Select Tools > Active Directory Users and Computers.
Right-click on the Organizational Unit where you want the template account to exist. For example, the Users OU.
Select New >User.
Windows displays the New Object-User dialog box.
Enter the account names and User logon name.
When creating a template account, ensure that the User logon name and User logon name (pre-windows 2000) fields match, or new accounts created using this template may be created with an incorrect value.
If you wish to use different Active Directory and pre-Windows 2000 logon names, you must modify the configured action for the corresponding attributes in Bravura Security Fabric (see in the Bravura Security Fabric configuration documentation).
Click Next .
Enter the new user’s password in the Password and Confirm Password fields, and set other options as you require.
You can disable the account if it is to be used only as a template account or enabled later.
Click Next to confirm the user’s account details.
Click Finish to close the dialog box.
Defining properties
By default, Bravura Security Fabric copies many properties (attributes) when creating a new user.
Note
It is recommended that you do not add template accounts to Bravura Security Fabric managed groups. Managed group memberships should be handled by including them in roles.

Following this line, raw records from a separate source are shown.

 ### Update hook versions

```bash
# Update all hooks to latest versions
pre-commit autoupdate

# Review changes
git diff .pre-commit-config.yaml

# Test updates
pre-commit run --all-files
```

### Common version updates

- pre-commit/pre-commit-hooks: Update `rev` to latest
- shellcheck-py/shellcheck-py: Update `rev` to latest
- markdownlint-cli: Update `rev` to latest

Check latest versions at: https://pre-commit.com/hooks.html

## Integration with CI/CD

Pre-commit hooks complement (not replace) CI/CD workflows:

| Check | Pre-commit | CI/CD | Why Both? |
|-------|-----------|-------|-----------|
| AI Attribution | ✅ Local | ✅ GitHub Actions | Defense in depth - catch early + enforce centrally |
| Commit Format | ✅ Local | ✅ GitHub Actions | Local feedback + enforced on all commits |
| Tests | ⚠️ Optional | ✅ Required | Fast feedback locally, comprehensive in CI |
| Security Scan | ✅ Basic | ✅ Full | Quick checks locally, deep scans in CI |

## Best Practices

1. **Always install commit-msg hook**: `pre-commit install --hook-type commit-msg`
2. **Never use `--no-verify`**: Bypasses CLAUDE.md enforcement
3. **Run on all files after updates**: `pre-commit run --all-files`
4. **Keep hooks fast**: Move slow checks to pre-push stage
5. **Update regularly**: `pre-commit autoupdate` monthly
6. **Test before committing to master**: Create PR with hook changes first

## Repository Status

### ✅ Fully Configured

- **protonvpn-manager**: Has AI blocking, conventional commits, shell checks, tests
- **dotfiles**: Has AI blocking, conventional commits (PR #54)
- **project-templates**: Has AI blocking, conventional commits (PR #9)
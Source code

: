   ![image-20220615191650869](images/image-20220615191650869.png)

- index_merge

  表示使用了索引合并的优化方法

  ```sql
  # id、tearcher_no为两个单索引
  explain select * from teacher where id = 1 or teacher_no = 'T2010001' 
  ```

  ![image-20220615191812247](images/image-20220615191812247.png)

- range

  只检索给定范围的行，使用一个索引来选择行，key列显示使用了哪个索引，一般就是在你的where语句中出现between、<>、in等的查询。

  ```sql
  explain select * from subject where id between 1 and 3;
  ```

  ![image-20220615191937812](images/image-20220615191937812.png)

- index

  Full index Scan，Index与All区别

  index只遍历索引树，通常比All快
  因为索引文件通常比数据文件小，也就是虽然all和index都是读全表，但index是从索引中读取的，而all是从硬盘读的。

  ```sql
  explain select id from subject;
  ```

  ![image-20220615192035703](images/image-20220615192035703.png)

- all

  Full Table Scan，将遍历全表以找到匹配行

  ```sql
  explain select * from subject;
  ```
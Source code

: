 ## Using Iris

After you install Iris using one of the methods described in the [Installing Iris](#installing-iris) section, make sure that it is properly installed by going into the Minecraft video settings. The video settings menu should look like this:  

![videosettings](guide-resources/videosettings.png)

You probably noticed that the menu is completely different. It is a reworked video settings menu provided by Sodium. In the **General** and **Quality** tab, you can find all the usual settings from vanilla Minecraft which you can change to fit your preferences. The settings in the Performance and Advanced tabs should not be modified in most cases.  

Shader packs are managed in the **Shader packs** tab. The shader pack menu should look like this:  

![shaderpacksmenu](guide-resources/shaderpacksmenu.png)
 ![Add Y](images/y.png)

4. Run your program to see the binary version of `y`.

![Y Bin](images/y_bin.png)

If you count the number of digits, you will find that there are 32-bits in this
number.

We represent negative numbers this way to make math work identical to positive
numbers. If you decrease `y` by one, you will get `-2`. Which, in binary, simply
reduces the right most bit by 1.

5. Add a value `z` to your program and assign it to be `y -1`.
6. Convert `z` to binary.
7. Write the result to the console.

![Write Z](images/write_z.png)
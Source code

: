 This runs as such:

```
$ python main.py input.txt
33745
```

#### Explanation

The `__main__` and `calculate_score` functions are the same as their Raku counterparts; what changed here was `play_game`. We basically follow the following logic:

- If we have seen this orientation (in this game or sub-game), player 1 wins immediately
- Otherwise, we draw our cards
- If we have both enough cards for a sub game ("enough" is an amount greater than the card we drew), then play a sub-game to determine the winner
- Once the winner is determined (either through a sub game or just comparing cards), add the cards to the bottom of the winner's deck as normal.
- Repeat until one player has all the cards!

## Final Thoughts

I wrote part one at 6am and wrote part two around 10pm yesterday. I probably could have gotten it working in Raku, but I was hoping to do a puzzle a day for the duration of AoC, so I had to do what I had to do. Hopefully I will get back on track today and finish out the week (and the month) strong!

Without the use of roles, it may be necessary to create multiple template accounts depending on the needs of your organization, because group membership generally denotes resources (such as printers, file shares) to which a user has access.
To define additional properties for the template account:
Open the Users folder and locate the template user.
If you want to set the logon hours and account options:
Select the tab.
Set the following account parameters:
Logon Hours (Optional)
To restrict the hours during which the user can connect to a server. This setting does not affect a user’s ability to use a workstation.
Log On To (Optional)
To restrict the workstations from which a user will be permitted to log on to this domain account.
Account options
To manage the account expiration date and other options.
If you want to configure a logon script or home directory:
Select the tab.
Type the full path for the user’s profile in the Profile path field and the logon script to be used by the account in the Logon script field.
Type the location of the user’s Home folder in the Connect: To: fields.
When creating the template account’s home folder, ensure that the folder name matches the template account ID (required so that Bravura Security Fabric can replace the ID with the ID of the new user). No home directory is created for the recipient account if the template account has their Home folder defined on the DC (the Local Path), the home folder must be located on a network drive (Connect drive: to).
Configure other properties as you require.
Click OK to close the window.
Close the window.
Renaming template accounts
If a template account is renamed on the target system, account creation behaves differently depending on whether the target system is a source of profiles:
If the target is a source of profiles, then nothing changes. Bravura Security Fabric can continue to use the template account as is to create accounts.
If the target system is not a source of profiles, when you rename the template account (for example, cn or distinguishedName) ensure that userPrincipalName is also renamed or emptied out. If userPrincipalName is not renamed nor emptied, account creation will fail.